Kenneth H. Bacon, 64, a former Wall Street Journal reporter who was top spokesman at the Pentagon during the Clinton administration and later became a prominent advocate on behalf of international refugees, died Saturday of melanoma at his vacation home on Block Island, R.I.
His primary residence was in Washington.
Bacon had spent 25 years at the Journal's Washington bureau before becoming the chief spokesman at the Pentagon in 1994.
After leaving the Pentagon in 2001, Bacon became president of the D.C.-based advocacy group Refugees International and emerged as one of the strongest voices for the dispossessed around the globe. His organization, which accepts no funding from governments or the United Nations, estimates that there are 12 million international refugees.

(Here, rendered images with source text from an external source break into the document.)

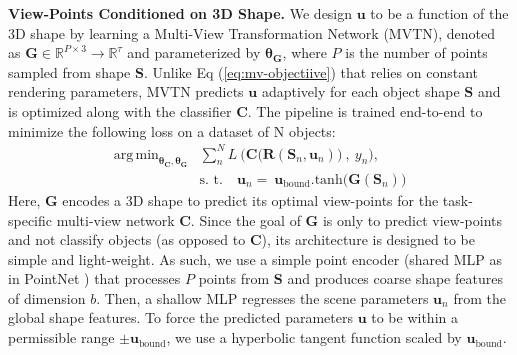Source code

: \documentclass[10pt,twocolumn,letterpaper]{article}
\DeclareMathOperator*{\argmin}{arg\,min}
\newcommand{\eqLabel}[1]{{Eq (#1)}}
\newcommand{\mysection}[1]{\noindent\textbf{#1.}}
\begin{document}
\vspace{1pt}\mysection{View-Points Conditioned on 3D Shape}
We design $\mathbf{u}$ to be a function of the 3D shape by learning a Multi-View Transformation Network (MVTN), denoted as $\mathbf{G} \in \mathbb{R}^{P\times 3} \rightarrow{\mathbb{R}^{\tau}} $ and parameterized by $\boldsymbol{\theta}_{\mathbf{G}}$, where $P$ is the number of points sampled from shape $\mathbf{S}$. 
Unlike \eqLabel{\ref{eq:mv-objectiive}} that relies on constant rendering parameters, MVTN predicts $\mathbf{u}$ adaptively for each object shape $\mathbf{S}$ and is optimized along with the classifier $ \mathbf{C}$. The pipeline is trained end-to-end to minimize the following loss on a dataset of N objects:
\begin{equation}
\begin{aligned} 
 \argmin_{\boldsymbol{\theta}_{\mathbf{C}}, \boldsymbol{\theta}_{\mathbf{G}}} &\sum_{n}^{N} L~\Big( \mathbf{C} \big(\mathbf{R}(\mathbf{S}_n,\mathbf{u}_n)\big)~,~y_n \Big), \\& \text{s. t.} \quad \mathbf{u}_n = ~ \mathbf{u}_{\text{bound}}.\text{tanh}\big( \mathbf{G}(\mathbf{S}_n)\big)
\label{eq:mvt-objective}
\end{aligned} 
\end{equation}
Here, $\mathbf{G}$ encodes a 3D shape to predict its optimal view-points for the task-specific multi-view network $\mathbf{C}$. Since the goal of $\mathbf{G}$ is only to predict view-points and not classify objects (as opposed to $\mathbf{C}$), its architecture is designed to be simple and light-weight. 
As such, we use a simple point encoder (\eg shared MLP as in PointNet \cite{pointnet}) that processes $P$ points from $\mathbf{S}$ and produces coarse shape features of dimension $b$. Then, a shallow MLP regresses the scene parameters $\mathbf{u}_n$ from the global shape features.
To force the predicted parameters $\mathbf{u}$ to be within a permissible range $\pm\mathbf{u}_{\text{bound}}$, we use a hyperbolic tangent function scaled by $\mathbf{u}_{\text{bound}}$.
\end{document}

Bacon was among the first to draw attention to the humanitarian crisis in the Darfur region of Sudan, and he helped bring to light the problems facing millions of refugees from the war in Iraq. He was instrumental in finding sanctuary for displaced Iraqis in Middle East countries and lobbied for greater numbers of Iraqi refugees to be admitted to the United States.
Kenneth Hogate Bacon was born Nov. 21, 1944, in Bronxville, N.Y., and was a graduate of the private Phillips Exeter Academy in New Hampshire. His father was an administrator at Amherst College in Massachusetts, from which Bacon graduated in 1966. He received dual master's degrees, in business administration and journalism, from Columbia University in 1968.
After working as a legislative assistant to Sen. Thomas J. McIntyre (D-N.H.), Bacon joined the Washington bureau of the Wall Street Journal in 1969. He was the paper's Pentagon correspondent from 1976 to 1980.